Se han dejado los ahorros de décadas, incluso a veces los de sus propios padres en una casita junto a un bosque que hoy ya nadie quiere ni mirar. En los bares, el bullicio de los veraneantes se ha evaporado. En muchos de ellos, sólo moscas y calor, caldo de cultivo espléndido para controversias que agrietan el ambiente… que si no llegaron a tiempo los medios, que si no tenían que haberles evacuado, que si no hay política forestal y el monte lleva años sin limpiarse, que si los recortes…
Cualquier polémica queda atrás cuando sigues por las carreteras… entre señales de tráfico, fundidas ya. En unas, entrevés aún una cámara de fotos invitando a detenerte en el mirador para contemplar un paraje pintoresco. Ni mirador ni paisaje ya. En otras, un pictograma ahumado de un árbol con unas mesas bajo, te animan a comer a su sombra.
Ni árboles, ni mesas de madera… Y junto al embalse de Forata las llamas han arrugado el cartel plastificado de “peligro: mejillón cebra!”. Como si fuera el pirómano.
La mayor tragedia es que ahora nos olvidemos de estas buenas gentes, que no seamos capaces de poner sobre la mesa toda nuestra capacidad emprendedora y creativa, no ya de valencianos, sino de cristianos. ¿No sabemos cómo? Allá van unas ideas.

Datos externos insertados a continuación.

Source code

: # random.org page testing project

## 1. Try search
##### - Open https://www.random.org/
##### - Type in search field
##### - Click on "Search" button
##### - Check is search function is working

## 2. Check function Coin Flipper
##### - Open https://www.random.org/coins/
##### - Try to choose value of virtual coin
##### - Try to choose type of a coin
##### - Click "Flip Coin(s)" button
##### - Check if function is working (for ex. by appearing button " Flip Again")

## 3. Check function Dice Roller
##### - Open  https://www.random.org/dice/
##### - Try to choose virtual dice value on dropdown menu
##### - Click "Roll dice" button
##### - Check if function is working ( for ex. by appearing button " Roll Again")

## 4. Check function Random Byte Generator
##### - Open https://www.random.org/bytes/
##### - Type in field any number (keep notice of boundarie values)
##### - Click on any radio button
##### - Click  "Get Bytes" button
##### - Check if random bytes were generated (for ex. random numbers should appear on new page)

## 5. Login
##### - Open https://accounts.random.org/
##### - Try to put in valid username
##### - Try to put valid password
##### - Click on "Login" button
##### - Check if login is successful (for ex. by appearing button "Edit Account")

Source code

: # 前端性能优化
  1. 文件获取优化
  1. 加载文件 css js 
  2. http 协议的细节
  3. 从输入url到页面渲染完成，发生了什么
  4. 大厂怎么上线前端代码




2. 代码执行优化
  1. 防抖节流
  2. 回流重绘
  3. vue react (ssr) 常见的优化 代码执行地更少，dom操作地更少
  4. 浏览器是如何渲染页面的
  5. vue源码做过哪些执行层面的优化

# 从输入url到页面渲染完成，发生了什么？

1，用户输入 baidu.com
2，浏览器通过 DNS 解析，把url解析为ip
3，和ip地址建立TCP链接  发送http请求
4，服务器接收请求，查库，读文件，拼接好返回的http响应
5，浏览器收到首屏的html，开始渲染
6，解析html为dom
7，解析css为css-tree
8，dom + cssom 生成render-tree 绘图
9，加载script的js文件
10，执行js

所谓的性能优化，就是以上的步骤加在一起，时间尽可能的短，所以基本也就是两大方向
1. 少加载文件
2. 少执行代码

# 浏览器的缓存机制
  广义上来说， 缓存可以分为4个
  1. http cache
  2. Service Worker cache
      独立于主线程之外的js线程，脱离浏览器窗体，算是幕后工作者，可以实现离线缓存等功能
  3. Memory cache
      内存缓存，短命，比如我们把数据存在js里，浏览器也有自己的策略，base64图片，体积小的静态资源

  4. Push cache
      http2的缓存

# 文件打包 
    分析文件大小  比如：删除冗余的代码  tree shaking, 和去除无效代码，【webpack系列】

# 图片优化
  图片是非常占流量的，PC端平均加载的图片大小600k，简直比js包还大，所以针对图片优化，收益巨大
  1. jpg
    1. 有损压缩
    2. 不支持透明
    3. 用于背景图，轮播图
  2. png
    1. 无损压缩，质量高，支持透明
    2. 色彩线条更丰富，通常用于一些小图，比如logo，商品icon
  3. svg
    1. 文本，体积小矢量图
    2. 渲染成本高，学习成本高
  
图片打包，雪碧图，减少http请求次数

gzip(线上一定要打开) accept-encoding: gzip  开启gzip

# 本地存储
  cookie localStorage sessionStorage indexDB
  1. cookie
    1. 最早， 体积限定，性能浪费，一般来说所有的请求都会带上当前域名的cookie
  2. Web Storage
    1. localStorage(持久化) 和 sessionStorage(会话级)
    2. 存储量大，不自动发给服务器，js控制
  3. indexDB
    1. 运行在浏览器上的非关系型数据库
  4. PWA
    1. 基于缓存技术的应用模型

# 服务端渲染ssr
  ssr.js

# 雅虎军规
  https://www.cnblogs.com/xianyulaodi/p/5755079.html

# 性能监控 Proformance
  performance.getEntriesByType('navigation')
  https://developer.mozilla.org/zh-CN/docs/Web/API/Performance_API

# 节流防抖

Organizar en parroquias, colegios, entidades juveniles, asociaciones religiosas, hermandades, cofradías, movimientos de laicos… excursiones solidarias e incluso actos propios que tengan como escenario precisamente, los pueblos que han sido víctimas. ¿Por qué no podemos desviar algunas de nuestras reuniones, encuentros, de juniors, scouts, de iuvenes… en la ciudad de Valencia a locales en Dos Aguas, Cortes de Pallás, Alcublas, o Villar del Arzobispo?, ¿por qué no preparar asambleas de profesores o maestros en Alcublas? o ¿por qué no un encuentro de catequistas en Real de Montroi?, ¿por qué no podemos planificar una agenda para todo el curso de desplazamientos a esos y otros lugares del incendio en nuestra parroquia, colegio, universidad o familia? Aunque sólo sea para escuchar a sus vecinos, mostrar nuestra cercanía, comprar algún detalle en sus tiendas, almorzar, comer y, al final, participar en una misa en la parroquia o ermita del pueblo afectado, o en el rezo de un rosario como el de la Cueva Santa de Altura, que se ha salvado in extremis.
Desde el turismo se lanzan cada día más “rutas”, la ruta del vino, la ruta de los monasterios, la ruta del agua, incluso la ruta del tapeo… Pues bien, desde la caridad y desde la fe en que el fuego no tiene la última palabra, sino el Creador, ¿por qué no lanzar una “Ruta de la esperanza”, en la que a modo de ruta turística podamos promover la ayuda a estos lugares visitando a sus gentes, animándolas y apoyándolas? Los atractivos no serán los paisajes, cierto, al menos durante unos años, sino algo que nos va a asombrar mucho más: La capacidad del hombre por salir adelante, con ayuda de Dios… y un poco también con la nuestra.